> What is being asked: Each line of the entries below that holds "master" is needed, copied in full.

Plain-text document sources
_ _ _
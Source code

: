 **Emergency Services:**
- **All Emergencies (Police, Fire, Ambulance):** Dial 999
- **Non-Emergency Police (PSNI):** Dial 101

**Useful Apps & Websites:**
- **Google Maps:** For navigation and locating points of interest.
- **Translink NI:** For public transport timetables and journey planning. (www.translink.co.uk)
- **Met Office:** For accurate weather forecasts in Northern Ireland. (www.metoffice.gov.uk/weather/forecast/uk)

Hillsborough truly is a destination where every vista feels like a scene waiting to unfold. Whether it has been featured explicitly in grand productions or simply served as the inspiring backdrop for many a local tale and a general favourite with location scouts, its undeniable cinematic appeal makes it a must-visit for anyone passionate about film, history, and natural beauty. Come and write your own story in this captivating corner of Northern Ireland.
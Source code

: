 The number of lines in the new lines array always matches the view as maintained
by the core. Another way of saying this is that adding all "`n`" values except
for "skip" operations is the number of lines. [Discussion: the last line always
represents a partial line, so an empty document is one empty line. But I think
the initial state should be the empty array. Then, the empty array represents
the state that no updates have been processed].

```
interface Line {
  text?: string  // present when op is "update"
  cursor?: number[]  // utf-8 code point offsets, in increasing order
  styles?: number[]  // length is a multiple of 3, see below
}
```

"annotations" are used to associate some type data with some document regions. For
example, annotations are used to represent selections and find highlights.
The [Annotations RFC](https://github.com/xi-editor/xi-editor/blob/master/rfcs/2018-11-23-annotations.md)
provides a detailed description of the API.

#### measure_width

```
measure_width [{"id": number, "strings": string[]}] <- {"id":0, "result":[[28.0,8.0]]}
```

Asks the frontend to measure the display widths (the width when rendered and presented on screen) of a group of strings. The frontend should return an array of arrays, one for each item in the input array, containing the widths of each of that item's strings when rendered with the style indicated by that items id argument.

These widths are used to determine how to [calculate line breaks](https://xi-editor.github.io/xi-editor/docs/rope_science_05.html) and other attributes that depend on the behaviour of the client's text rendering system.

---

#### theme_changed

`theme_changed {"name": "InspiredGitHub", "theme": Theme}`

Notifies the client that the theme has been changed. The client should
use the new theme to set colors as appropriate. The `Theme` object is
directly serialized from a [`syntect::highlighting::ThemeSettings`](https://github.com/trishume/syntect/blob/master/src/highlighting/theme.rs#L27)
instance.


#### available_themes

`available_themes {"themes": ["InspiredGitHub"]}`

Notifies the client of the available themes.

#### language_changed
_ _ _
> Written answer:
The [Annotations RFC](https://github.com/xi-editor/xi-editor/blob/master/rfcs/2018-11-23-annotations.md)
directly serialized from a [`syntect::highlighting::ThemeSettings`](https://github.com/trishume/syntect/blob/master/src/highlighting/theme.rs#L27)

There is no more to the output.